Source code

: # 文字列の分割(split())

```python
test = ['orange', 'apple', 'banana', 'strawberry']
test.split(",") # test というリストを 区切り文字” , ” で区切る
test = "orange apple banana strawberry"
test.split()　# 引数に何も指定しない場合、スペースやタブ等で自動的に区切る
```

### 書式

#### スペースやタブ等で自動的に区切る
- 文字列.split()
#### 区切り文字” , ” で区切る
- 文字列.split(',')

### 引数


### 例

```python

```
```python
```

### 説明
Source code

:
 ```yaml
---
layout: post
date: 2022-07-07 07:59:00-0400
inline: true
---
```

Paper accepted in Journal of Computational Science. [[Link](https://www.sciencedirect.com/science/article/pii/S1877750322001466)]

> **The problem**: Print every entry exactly as it appears.

> **Output for this task**:
Source code

: # 文字列の分割(split())

```python
test = ['orange', 'apple', 'banana', 'strawberry']
test.split(",") # test というリストを 区切り文字” , ” で区切る
test = "orange apple banana strawberry"
test.split()　# 引数に何も指定しない場合、スペースやタブ等で自動的に区切る
```

### 書式

#### スペースやタブ等で自動的に区切る
- 文字列.split()
#### 区切り文字” , ” で区切る
- 文字列.split(',')

### 引数


### 例

```python

```
```python
```

### 説明
Source code

:
 ```yaml
---
layout: post
date: 2022-07-07 07:59:00-0400
inline: true
---
```

Paper accepted in Journal of Computational Science. [[Link](https://www.sciencedirect.com/science/article/pii/S1877750322001466)]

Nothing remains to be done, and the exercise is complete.